Even still, Sharon said she fell victim not only to a man, but to her own self-doubt.
“Victim blaming — it is a huge reason why victims do not come forward and it starts long before the victim goes to court,” said Deborah Stoll, director of the YWCA H.O.P.E. Center. “Many people believe and accept the myths of rape. We accept as truth that somehow the victim is responsible for what happens to her; that she shouldn’t be out at night, shouldn’t be drinking, she shouldn’t flirt, she shouldn’t be wearing certain kinds of clothing.”
Fearing that type of reaction, Sharon didn’t talk to her friends or family. She did not report the rape to the police. She worried that she would get in trouble for underage drinking.
“At the time, I didn’t completely understand that it was rape,” she said. “I felt like I had that drink, I wasn’t able to say no, so if i didn’t say no was that really rape? In my mind, that was the process I was going through. It took me a while to come to the conclusion that what happened to me wasn’t my fault.”
It took nearly five years. One of Sharon’s friends had a similar experience and came to her to talk. Sharon found herself repeating to her friend that it wasn’t her fault. That she shouldn’t feel guilty. That she was a victim. And then it clicked.
“If I feel this way about her then why am I so hard on myself?” she wondered.
Reassuring a victim in the same way Sharon did to her friend is one of the most important offerings toward recovery you can make, Stoll said.
Reporting a rape is intimidating, Sharon said. There’s the courtroom experience, in which the defense sometimes alleges a victim’s history of flirting or promiscuity or blurs the line as to whether the victim provoked sexual activity between herself or gave tacit consent to the alleged rapist. And prior to that, victims fear being charged with falsifying a police report if his or her story has any holes or discrepancies, Sharon said.
Fifty-four percent of sexual assaults are not reported to the police. And 97 percent of rapists will never go to jail, according to the National Crime Victimization Survey. Nationally, nine out of 100 rapes end up in prosecution.
According to the City of Toledo’s 2010 Annual Report, 140 rapes were reported in 2010.
That was down from 165 the year prior. The clearance rate in 2010 was reported at 34.3 percent, down from 37.6 percent the year before.
Sharon started volunteering at the H.O.P.E. Center a few years ago. She said she wished she would have used some of the services following her incident but that she feared to come forward.
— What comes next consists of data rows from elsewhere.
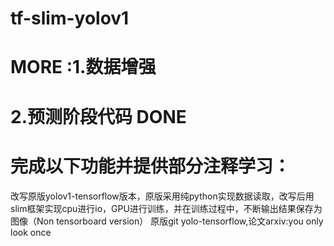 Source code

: # tf-slim-yolov1
# MORE :1.数据增强
#       2.预测阶段代码 DONE
# 完成以下功能并提供部分注释学习：
 改写原版yolov1-tensorflow版本，原版采用纯python实现数据读取，改写后用slim框架实现cpu进行io，GPU进行训练，并在训练过程中，不断输出结果保存为图像（Non tensorboard version）
 原版git yolo-tensorflow,论文arxiv:you only look once
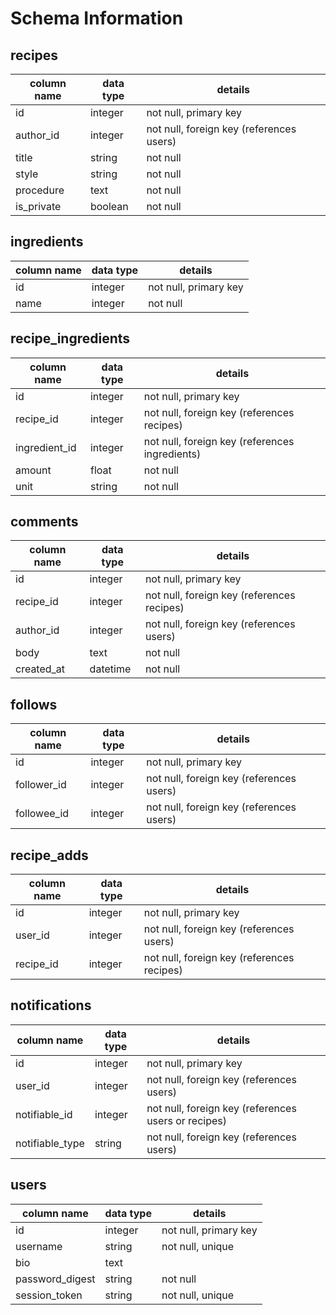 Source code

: # Schema Information

## recipes
column name | data type | details
------------|-----------|-----------------------
id          | integer   | not null, primary key
author_id   | integer   | not null, foreign key (references users)
title       | string    | not null
style       | string    | not null
procedure   | text      | not null
is_private  | boolean   | not null


## ingredients
column name | data type | details
------------|-----------|-----------------------
id          | integer   | not null, primary key
name        | integer   | not null

## recipe_ingredients
column name  | data type | details
-------------|-----------|-----------------------
id           | integer   | not null, primary key
recipe_id    | integer   | not null, foreign key (references recipes)
ingredient_id| integer   | not null, foreign key (references ingredients)
amount       | float     | not null
unit         | string    | not null

## comments
column name | data type | details
------------|-----------|-----------------------
id          | integer   | not null, primary key
recipe_id   | integer   | not null, foreign key (references recipes)
author_id   | integer   | not null, foreign key (references users)
body        | text      | not null
created_at  | datetime  | not null

## follows
column name | data type | details
------------|-----------|-----------------------
id          | integer   | not null, primary key
follower_id | integer   | not null, foreign key (references users)
followee_id | integer   | not null, foreign key (references users)

## recipe_adds
column name | data type | details
------------|-----------|-----------------------
id          | integer   | not null, primary key
user_id     | integer   | not null, foreign key (references users)
recipe_id   | integer   | not null, foreign key (references recipes)


## notifications
column name    | data type | details
---------------|-----------|-----------------------
id             | integer   | not null, primary key
user_id        | integer   | not null, foreign key (references users)
notifiable_id  | integer   | not null, foreign key (references users or recipes)
notifiable_type| string    | not null, foreign key (references users)

## users
column name     | data type | details
----------------|-----------|-----------------------
id              | integer   | not null, primary key
username        | string    | not null, unique
bio             | text      |
password_digest | string    | not null
session_token   | string    | not null, unique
The center will participate in the Victims’ Rights Survivor Night on April 25 with the goal to reach out to more men and women who have yet to seek aid.
The H.O.P.E. Center has a 24-hour crisis line, often used by individuals who have been raped in the past and are facing the depression, the insomnia and eating disorders after the assault. The organization also has a program that sends an advocate to emergency rooms to talk to victims who share what their options are if they want to report to the police. The center also has support groups for the victims. There are about 160 victims a year.
Sharon grimaces when thinking about the common perception that rape victims are typically accosted by “that guy in the bushes” or in a “dark alley.”
Her assailant was an acquaintance. About two-thirds of rape victims across the country also know their aggressor, according to the Rape, Abuse and Incest National Network. Stoll has a theory as to why misconceptions about rape still exist despite the data.
“We believe them for self protection; if we say we can protect ourselves by not going out at night or watching where we park then we feel safer,” Stoll said. “And I think it also is why we point fingers at victims and we look for things that they did wrong so we can avoid those pitfalls.”